The White Paper summarizes that the international community now confronts a range of issues “from traditional inter-state relations to new threats and diverse contingencies.” It also states that the role of military forces are “diversifying.” It reads, “unified responses that incorporate military as well as diplomatic, police, judicial, information, and economic measures are becoming necessary.” It also notes the importance of “international cooperation and partnership in security areas” in order to respond to the diversified roles of the military.

With regard to the Asia-Pacific region, it recognizes that the rapid economic growth of China and India has brought “global attention” to the region and “enhanced coordination and cooperation” among countries.
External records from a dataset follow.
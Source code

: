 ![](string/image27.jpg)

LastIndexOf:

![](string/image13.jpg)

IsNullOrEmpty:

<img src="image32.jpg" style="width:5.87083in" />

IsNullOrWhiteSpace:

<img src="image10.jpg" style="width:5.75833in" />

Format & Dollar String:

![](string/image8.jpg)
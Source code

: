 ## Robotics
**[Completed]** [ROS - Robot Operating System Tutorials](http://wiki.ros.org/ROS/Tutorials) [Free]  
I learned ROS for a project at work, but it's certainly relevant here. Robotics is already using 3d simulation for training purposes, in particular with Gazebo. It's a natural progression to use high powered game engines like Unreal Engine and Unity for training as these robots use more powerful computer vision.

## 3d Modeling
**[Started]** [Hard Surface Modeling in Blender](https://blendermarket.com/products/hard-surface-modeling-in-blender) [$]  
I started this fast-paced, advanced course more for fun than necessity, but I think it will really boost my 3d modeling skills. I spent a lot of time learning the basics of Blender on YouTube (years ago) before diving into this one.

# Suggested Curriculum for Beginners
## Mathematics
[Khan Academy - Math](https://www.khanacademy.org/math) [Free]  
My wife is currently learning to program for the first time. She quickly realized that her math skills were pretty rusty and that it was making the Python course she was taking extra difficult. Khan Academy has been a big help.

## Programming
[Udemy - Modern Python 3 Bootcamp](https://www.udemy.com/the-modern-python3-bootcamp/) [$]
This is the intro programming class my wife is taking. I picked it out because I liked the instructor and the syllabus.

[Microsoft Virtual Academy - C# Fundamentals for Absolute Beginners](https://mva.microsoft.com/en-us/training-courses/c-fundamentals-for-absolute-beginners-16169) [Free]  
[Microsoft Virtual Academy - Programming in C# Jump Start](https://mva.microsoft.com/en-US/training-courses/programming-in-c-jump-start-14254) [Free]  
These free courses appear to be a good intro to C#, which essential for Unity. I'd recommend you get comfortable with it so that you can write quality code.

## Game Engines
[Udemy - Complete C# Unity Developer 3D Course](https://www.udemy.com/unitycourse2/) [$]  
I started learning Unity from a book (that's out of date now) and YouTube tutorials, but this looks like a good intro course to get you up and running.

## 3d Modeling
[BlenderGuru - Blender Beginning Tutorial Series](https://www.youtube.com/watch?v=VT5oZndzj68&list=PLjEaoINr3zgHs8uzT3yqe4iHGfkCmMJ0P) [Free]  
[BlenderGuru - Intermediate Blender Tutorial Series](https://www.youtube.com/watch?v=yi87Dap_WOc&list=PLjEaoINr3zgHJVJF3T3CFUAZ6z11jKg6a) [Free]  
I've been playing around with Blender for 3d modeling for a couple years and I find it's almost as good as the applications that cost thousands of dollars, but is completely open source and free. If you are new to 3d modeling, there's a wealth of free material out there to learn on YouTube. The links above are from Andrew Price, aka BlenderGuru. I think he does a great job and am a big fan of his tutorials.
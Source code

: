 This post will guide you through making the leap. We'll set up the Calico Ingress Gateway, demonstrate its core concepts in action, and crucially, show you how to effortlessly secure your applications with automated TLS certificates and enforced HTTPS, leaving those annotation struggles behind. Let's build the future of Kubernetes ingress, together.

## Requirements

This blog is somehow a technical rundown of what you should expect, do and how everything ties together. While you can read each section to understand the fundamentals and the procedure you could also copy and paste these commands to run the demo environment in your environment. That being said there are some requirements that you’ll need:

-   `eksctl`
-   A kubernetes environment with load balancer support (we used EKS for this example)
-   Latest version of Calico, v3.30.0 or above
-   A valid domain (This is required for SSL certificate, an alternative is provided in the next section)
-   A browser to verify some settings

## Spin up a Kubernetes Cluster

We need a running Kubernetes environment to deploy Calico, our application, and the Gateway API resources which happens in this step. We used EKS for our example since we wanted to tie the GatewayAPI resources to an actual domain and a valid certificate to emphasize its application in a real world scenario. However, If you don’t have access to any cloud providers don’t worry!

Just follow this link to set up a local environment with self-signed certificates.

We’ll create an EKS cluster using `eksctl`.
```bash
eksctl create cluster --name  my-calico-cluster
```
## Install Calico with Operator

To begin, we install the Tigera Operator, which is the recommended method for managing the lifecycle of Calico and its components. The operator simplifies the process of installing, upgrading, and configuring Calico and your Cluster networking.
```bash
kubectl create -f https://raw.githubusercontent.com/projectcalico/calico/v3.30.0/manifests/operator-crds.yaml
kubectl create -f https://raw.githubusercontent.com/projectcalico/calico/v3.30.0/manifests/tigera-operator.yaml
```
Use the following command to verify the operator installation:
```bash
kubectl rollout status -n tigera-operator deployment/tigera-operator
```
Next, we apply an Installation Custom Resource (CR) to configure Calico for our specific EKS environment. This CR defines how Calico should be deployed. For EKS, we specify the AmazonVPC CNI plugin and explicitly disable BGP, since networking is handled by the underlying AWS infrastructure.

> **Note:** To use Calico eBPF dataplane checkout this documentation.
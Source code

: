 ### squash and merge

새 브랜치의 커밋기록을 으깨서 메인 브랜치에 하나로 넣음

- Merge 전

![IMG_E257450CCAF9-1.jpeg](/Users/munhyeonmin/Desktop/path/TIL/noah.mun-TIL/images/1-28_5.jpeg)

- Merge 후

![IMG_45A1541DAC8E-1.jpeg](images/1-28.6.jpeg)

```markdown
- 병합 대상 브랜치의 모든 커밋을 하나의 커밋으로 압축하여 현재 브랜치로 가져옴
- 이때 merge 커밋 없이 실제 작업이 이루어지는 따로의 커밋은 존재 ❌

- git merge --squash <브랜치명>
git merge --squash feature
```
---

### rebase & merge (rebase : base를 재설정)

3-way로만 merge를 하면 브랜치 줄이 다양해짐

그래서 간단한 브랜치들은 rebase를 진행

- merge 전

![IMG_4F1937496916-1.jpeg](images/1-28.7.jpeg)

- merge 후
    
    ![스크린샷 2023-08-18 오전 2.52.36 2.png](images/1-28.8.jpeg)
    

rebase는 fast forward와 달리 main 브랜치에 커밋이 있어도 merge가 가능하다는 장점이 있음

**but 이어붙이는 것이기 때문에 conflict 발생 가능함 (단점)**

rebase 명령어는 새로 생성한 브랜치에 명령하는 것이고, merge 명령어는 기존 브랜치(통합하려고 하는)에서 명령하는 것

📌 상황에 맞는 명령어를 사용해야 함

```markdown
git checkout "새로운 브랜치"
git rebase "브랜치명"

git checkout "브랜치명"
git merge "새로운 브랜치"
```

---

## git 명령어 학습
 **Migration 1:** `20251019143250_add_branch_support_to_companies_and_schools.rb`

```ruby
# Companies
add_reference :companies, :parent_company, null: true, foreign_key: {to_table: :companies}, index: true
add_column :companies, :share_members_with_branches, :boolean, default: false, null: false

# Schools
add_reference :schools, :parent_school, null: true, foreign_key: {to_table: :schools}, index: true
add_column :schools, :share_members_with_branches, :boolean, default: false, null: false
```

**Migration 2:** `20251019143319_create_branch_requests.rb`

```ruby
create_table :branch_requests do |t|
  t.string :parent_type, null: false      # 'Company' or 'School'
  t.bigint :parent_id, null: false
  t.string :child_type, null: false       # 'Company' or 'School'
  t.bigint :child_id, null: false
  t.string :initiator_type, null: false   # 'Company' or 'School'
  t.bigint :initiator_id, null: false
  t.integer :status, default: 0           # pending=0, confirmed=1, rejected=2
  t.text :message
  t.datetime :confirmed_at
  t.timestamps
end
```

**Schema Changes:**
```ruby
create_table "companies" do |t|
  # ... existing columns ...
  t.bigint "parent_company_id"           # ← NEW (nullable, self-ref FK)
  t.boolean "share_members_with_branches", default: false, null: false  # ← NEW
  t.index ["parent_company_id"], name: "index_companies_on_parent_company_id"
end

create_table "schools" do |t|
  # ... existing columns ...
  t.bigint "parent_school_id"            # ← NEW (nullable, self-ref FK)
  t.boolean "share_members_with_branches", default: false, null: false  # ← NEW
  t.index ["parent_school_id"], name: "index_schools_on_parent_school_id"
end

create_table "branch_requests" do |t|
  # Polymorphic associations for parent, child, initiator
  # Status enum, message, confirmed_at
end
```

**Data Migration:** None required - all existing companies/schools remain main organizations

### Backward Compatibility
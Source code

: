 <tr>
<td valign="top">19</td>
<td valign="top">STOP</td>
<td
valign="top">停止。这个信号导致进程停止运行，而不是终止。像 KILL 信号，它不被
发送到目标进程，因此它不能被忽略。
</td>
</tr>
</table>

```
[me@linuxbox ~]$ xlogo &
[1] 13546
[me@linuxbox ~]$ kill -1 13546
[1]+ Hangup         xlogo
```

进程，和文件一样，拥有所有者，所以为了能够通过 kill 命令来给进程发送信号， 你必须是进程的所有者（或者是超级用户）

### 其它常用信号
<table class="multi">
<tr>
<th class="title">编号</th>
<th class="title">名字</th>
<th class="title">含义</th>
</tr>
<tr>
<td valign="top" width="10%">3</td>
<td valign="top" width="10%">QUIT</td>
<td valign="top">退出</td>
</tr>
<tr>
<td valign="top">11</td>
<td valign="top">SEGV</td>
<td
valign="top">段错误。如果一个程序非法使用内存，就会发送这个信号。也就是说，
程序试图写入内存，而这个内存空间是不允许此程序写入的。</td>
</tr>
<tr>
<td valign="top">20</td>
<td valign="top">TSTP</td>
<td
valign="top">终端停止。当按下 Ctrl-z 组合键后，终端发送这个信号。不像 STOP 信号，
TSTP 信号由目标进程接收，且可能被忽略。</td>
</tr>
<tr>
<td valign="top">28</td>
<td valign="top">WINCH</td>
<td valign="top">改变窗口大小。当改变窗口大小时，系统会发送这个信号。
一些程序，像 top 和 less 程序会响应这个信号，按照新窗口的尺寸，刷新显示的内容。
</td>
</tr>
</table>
But at the same time, “conflicts between countries/regions remain, even after the end of the Cold War, unlike Europe,” the White Paper points out, and “long-standing issues of territorial rights and reunification continue to plague the region.”

 North Korea, China and Russia

The White Paper pays particular attention to the three countries of North Korea, China and Russia. North Korea’s nuclear and missile programs remain as top concerns. It reads, “This cannot be accepted as it is a notable hazard to the peace and stability of Northeast Asia and international community,” It also refers to the sinking of the Cheonan in March 2010 and various international responses. It made clear that Japan aligns itself with South Korea, by referring to the G8 summit statement of June and the UNSC Presidential Statement of July as “critical of North Korea for its attack and sinking,” as well as to the US-South Korea joint military exercises in this context.

As for China, the White Paper warns of the “further modernization of its military capabilities against the backdrop of the continuing rapid growth of its defense budget.” It also cautiously points out increased Chinese activities in waters closed to Japan. Against these developments, the White Paper views the “lack of transparency” of defense policies and military activities of China as “a matter of concern.” It calls for “further improvements to transparency regarding China’s military” and proposes “promoting dialogues and exchanges with China” in order to build confidence.

Russian President Medvedev is, the White Paper analyzes, “developing its military posture in line with its resources against the backdrop of its economic development.” It notes that the country is “downsizing troops” but “modernizing its military,” including the development and introduction of new equipment. In the wake of its recent “global deployment” of the military, the White Paper warns, “Russia continues with active operations of its vessels and aircraft” in the Far East, too.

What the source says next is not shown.